María Esther de Miguel tuvo una excelente amistad. En rigor, Amalia no fue sólo
un retrato, un rostro familiar, Jamilis nos dejó una infinita calidez emocional
y una obra no lo suficientemente difundida y valorada. Su vocación primaria
estuvo ligada a la plástica y con esa necesidad de plasmarlo todo en una tela, comenzó a trajinar sabiendo que el camino no estaba tan florecido. Es que le
tocó transitar una carretera llena de piedras en un momento donde la cultura
estallaba, donde la literatura cortazariana
coqueteaba y resultaba difícil ser distinto. Tomemos simplemente como
ejemplo una anécdota que nos lleva hasta su preadolescencia y que bien marca su
personalidad:
A los 12 o 13 años, estaba veraneando en
las sierras de Córdoba y en esa hostería había un señor muy serio, no
precisamente simpático; el Señor Ríos. Este hombre una noche nos propone al
grupo de chicos que estábamos ahí que armemos una especie de verso que hiciera
rima con la frase: "Café El Potosí". Bueno, los chicos nos
dispersamos "para inspirarnos" y yo
hice un poema... (se ríe y rectifica) ...un "algo”, un engendro que
decía: "Nunca en mi vida bebí, tan delicioso café como Café El
Potosí"... Al hombre le gustó, lo eligió y me dio como premio un helado
que para mí era una maravilla. Dos o tres años después en la radio Porteña
escuché la publicidad que decía: "Nunca en mi vida bebí, tan delicioso
café como Café El Potosí"... Lo que sentí en ese momento fue algo muy
grande y difícil de explicar... a alguien le había interesado realmente lo que
yo había hecho, a tal punto de ponerlo en la radio. Mis padres me dijeron que
el hombre me había estafado pero a mi no me interesó nada, porque ese hombre
valoró algo que había surgido de mí.
Maria
Teresa Andruetto nos dice: En los
primeros años de la década de 1970, leí Detrás de las columnas y Los trabajos
nocturnos, y sus cuentos me gustaron tanto como los de Julio Cortázar, escritor
con el que tiene muchos puntos de contacto. Apenas terminada la dictadura, en
un congreso de educación en Tucumán al que ambas habíamos ido como oyentes,
quedé al azar conversando con una profesora sobre sus experiencias en el aula.
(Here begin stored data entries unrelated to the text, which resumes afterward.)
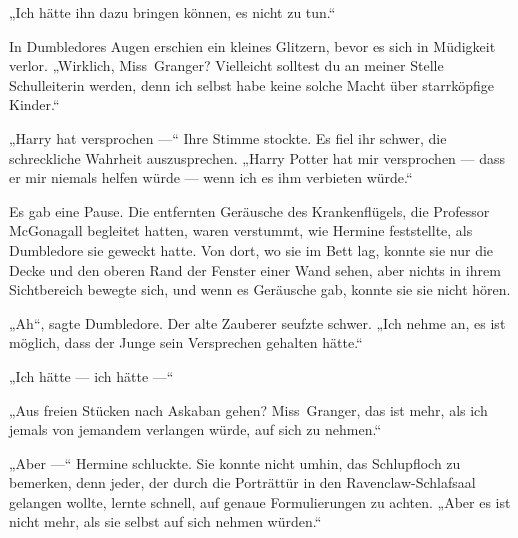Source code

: „Ich hätte ihn dazu bringen können, es nicht zu tun.“

In Dumbledores Augen erschien ein kleines Glitzern, bevor es sich in Müdigkeit verlor.
„Wirklich, Miss~Granger? Vielleicht solltest du an meiner Stelle Schulleiterin werden, denn ich selbst habe keine solche Macht über starrköpfige Kinder.“

„Harry hat versprochen —“ Ihre Stimme stockte. Es fiel ihr schwer, die schreckliche Wahrheit auszusprechen.
„Harry Potter hat mir versprochen — dass er mir niemals helfen würde — wenn ich es ihm verbieten würde.“

Es gab eine Pause. Die entfernten Geräusche des Krankenflügels, die Professor McGonagall begleitet hatten, waren verstummt, wie Hermine feststellte, als Dumbledore sie geweckt hatte. Von dort, wo sie im Bett lag, konnte sie nur die Decke und den oberen Rand der Fenster einer Wand sehen, aber nichts in ihrem Sichtbereich bewegte sich, und wenn es Geräusche gab, konnte sie sie nicht hören.

„Ah“, sagte Dumbledore. Der alte Zauberer seufzte schwer.
„Ich nehme an, es ist möglich, dass der Junge sein Versprechen gehalten hätte.“

„Ich hätte — ich hätte —“

„Aus freien Stücken nach Askaban gehen? Miss~Granger, das ist mehr, als ich jemals von jemandem verlangen würde, auf sich zu nehmen.“

„Aber —“ Hermine schluckte. Sie konnte nicht umhin, das Schlupfloch zu bemerken, denn jeder, der durch die Porträttür in den Ravenclaw-Schlafsaal gelangen wollte, lernte schnell, auf genaue Formulierungen zu achten.
„Aber es ist nicht mehr, als sie selbst auf sich nehmen würden.“

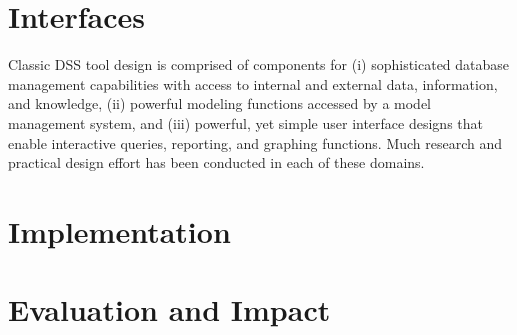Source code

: \section{Interfaces}
\label{sec:Interfaces}
\indent Classic DSS tool design is comprised of components for (i) sophisticated database management capabilities with access to internal and external data, information, and knowledge, (ii) powerful modeling functions accessed by a model management system, and (iii) powerful, yet simple user interface designs that enable interactive queries, reporting, and graphing functions. Much research and practical design effort has been conducted in each of these domains.\\

\section{Implementation}
\label{sec:Implementation}

\section{Evaluation and Impact}
\label{sec:EvaluationAndImpact}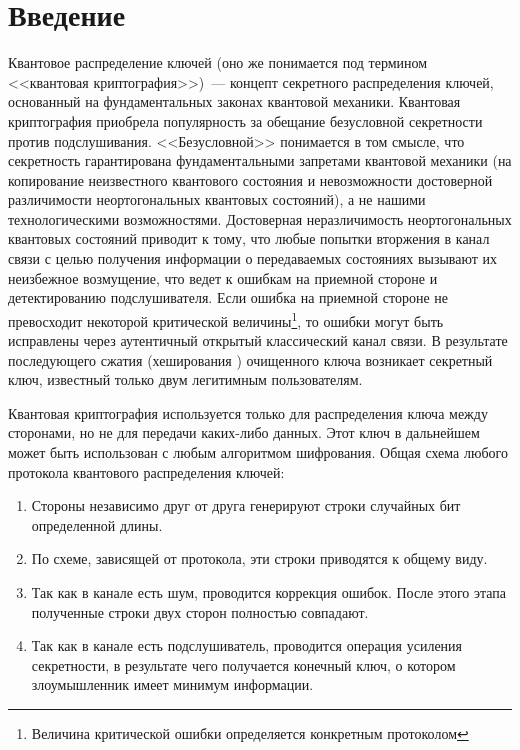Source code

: \chapter*{Введение}				%

Квантовое распределение ключей (оно же понимается под термином <<квантовая криптография>>)~--- концепт секретного распределения ключей, основанный на фундаментальных законах квантовой механики.
Квантовая криптография \cite{bb84, e91, gisin2002Quacry, scarani2009secpraquakeydis, hughes2011Refquacry, lam2013QuacryConimp} приобрела популярность за обещание безусловной секретности против подслушивания. <<Безусловной>> понимается в том смысле, что секретность гарантирована
фундаментальными запретами квантовой механики (на копирование неизвестного квантового состояния и невозможности достоверной различимости неортогональных квантовых состояний)\cite{bb84, non_orthogonal_states_discrimination_theorem, no_cloning_theorem}, 
а не нашими технологическими возможностями. Достоверная неразличимость неортогональных квантовых состояний приводит к тому, что любые попытки вторжения в канал связи с целью получения информации о передаваемых состояниях вызывают их неизбежное возмущение, что ведет к ошибкам на приемной стороне и детектированию подслушивателя.
Если ошибка на приемной стороне не превосходит некоторой критической величины\footnote{Величина критической ошибки определяется конкретным протоколом}, то ошибки могут быть исправлены через аутентичный открытый классический канал связи. В результате последующего сжатия (хеширования \cite{privacy_amplification}) очищенного ключа возникает секретный ключ, известный только двум легитимным пользователям.

Квантовая криптография используется только для распределения ключа между сторонами, но не для передачи каких-либо данных. Этот ключ в дальнейшем может быть использован с любым алгоритмом шифрования.
Общая схема любого протокола квантового распределения ключей:
\begin{enumerate}
  \item Стороны независимо друг от друга генерируют строки случайных бит определенной длины.
  \item По схеме, зависящей от протокола, эти строки приводятся к общему виду.
  \item Так как в канале есть шум, проводится коррекция ошибок. После этого этапа полученные строки двух сторон полностью совпадают.
  \item Так как в канале есть подслушиватель, проводится операция усиления секретности, в результате чего получается конечный ключ, о котором злоумышленник имеет минимум информации.
\end{enumerate}

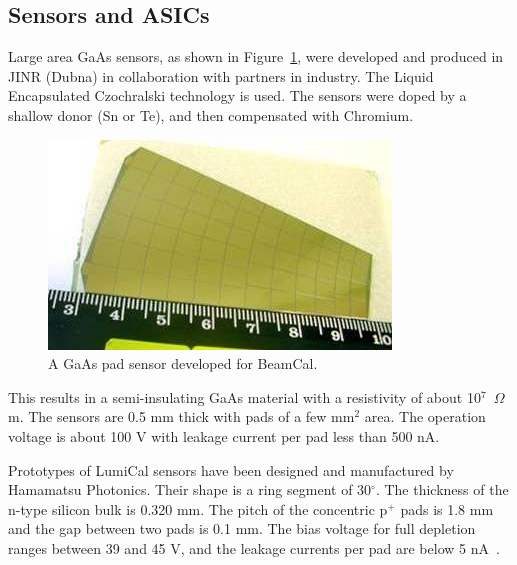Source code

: \subsection{Sensors and ASICs}


Large area GaAs sensors, as shown in Figure~\ref{fig:GaAs}, were developed
and produced in JINR (Dubna) in collaboration with partners in industry. The Liquid Encapsulated
Czochralski technology is used. The sensors were
doped by a shallow donor (Sn or Te),
and then compensated  with Chromium.
\begin{figure}[hbp]
\begin{center}
    \includegraphics[width=0.8\columnwidth]{Calorimeter/FCAL/figs/GaAs_sensor_new.jpg}
  \end{center}
          \caption{A GaAs pad sensor developed for BeamCal.}
    \label{fig:GaAs}
\end{figure}
This results in a semi-insulating GaAs material with a resistivity of about 10$^7$~$\Omega$m.
The sensors are 0.5 mm thick with pads of a few mm$^2$ area. The operation voltage is about 100 V with
leakage current per pad less than 500 nA.

Prototypes of LumiCal sensors have been designed
and manufactured by Hamamatsu
Photonics.
Their shape is a ring segment of 30$^\circ$.
The thickness of the n-type silicon bulk is 0.320 mm.
The pitch of the concentric p$^+$ pads is 1.8 mm and
the gap between two pads is 0.1 mm.
The bias voltage for full depletion ranges between 39 and 45 V,
and the leakage currents per pad are below 5 nA~\cite{eudet2009}.

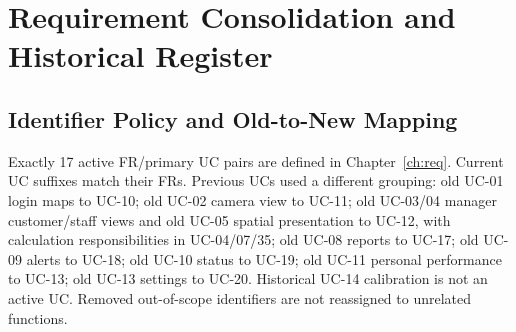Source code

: \chapter{Requirement Consolidation and Historical Register}
\label{app:req-history}
\section{Identifier Policy and Old-to-New Mapping}
Exactly 17 active FR/primary UC pairs are defined in Chapter~\ref{ch:req}. Current UC suffixes match their FRs. Previous UCs used a different grouping: old UC-01 login maps to UC-10; old UC-02 camera view to UC-11; old UC-03/04 manager customer/staff views and old UC-05 spatial presentation to UC-12, with calculation responsibilities in UC-04/07/35; old UC-08 reports to UC-17; old UC-09 alerts to UC-18; old UC-10 status to UC-19; old UC-11 personal performance to UC-13; old UC-13 settings to UC-20. Historical UC-14 calibration is not an active UC. Removed out-of-scope identifiers are not reassigned to unrelated functions.

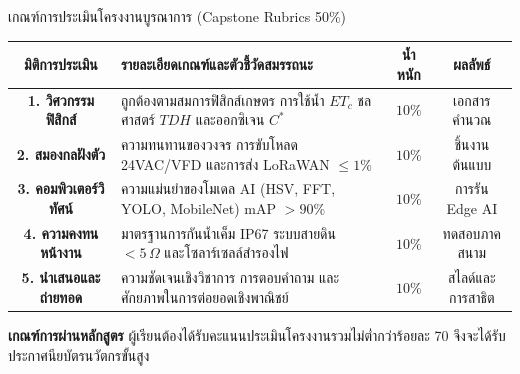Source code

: \documentclass[aspectratio=169, 10pt]{beamer}
\begin{document}
\begin{frame}{เกณฑ์การประเมินโครงงานบูรณาการ (Capstone Rubrics 50\%)}
\begin{center}
{\scriptsize
\begin{tabularx}{\textwidth}{cXcc}
\toprule
\textbf{\color{rbruNavy} มิติการประเมิน} & \textbf{\color{rbruNavy} รายละเอียดเกณฑ์และตัวชี้วัดสมรรถนะ} & \textbf{\color{rbruNavy} น้ำหนัก} & \textbf{\color{rbruNavy} ผลลัพธ์} \\
\midrule
\textbf{1. วิศวกรรมฟิสิกส์} & ถูกต้องตามสมการฟิสิกส์เกษตร การใช้น้ำ $ET_c$ ชลศาสตร์ $TDH$ และออกซิเจน $C^*$ & $10\%$ & เอกสารคำนวณ \\
\textbf{2. สมองกลฝังตัว} & ความทนทานของวงจร การขับโหลด 24VAC/VFD และการส่ง LoRaWAN $\le 1\%$ & $10\%$ & ชิ้นงานต้นแบบ \\
\textbf{3. คอมพิวเตอร์วิทัศน์} & ความแม่นยำของโมเดล AI (HSV, FFT, YOLO, MobileNet) mAP $> 90\%$ & $10\%$ & การรัน Edge AI \\
\textbf{4. ความคงทนหน้างาน} & มาตรฐานการกันน้ำเค็ม IP67 ระบบสายดิน $< 5\,\Omega$ และโซลาร์เซลล์สำรองไฟ & $10\%$ & ทดสอบภาคสนาม \\
\textbf{5. นำเสนอและถ่ายทอด} & ความชัดเจนเชิงวิชาการ การตอบคำถาม และศักยภาพในการต่อยอดเชิงพาณิชย์ & $10\%$ & สไลด์และการสาธิต \\
\bottomrule
\end{tabularx}
}
\end{center}

\vspace{0.05cm}
\begin{notecard}
    {\bfseries\color{durianGold!90!black} เกณฑ์การผ่านหลักสูตร} ผู้เรียนต้องได้รับคะแนนประเมินโครงงานรวมไม่ต่ำกว่าร้อยละ 70 จึงจะได้รับประกาศนียบัตรนวัตกรขั้นสูง
\end{notecard}
\end{frame}
\end{document}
Al despedirnos e intercambiar nombres y direcciones supe que era Amalia Jamilis.
María
Esther de Miguel no ahorra en elogios: Elvio Gandolfo, Guillermo Saavedra y Enrique
Butti (quien le rinde velado homenaje en su novela El novio), entre otros, la
consideran uno de los puntos más altos de la narrativa de nuestro país, una
cuentista tan extraordinaria como poco difundida hoy.... frente al sabor
complaciente pero efímero de tantos relatos actuales, el pulso literario de Amalia Jamilis, en el cual magia y belleza se entremezclan, recuerda que la autora es
una de las grandes escritoras argentinas.
Sus
cuentos de atmósferas tenues, ámbitos privados, universos femeninos, exploran
los espacios de confluencia entre lo real y lo fantástico, incorporan elementos
trágicos de nuestra historia, y construyen mundos sutiles donde los
desplazamientos entre los diversos planos de la experiencia se vuelven
imperceptibles.
Cabe
preguntarse qué nos pasa como lectores cuando después de tanta literatura
impuesta y banalizada nos enfrentamos con una autora de estas características.
Sería volver una y otra vez al gastado concepto sobre los escritores
presagiados y los desheredados. No vamos a entrar en esa discusión. Preferimos
que el autor hable a través de su propio texto.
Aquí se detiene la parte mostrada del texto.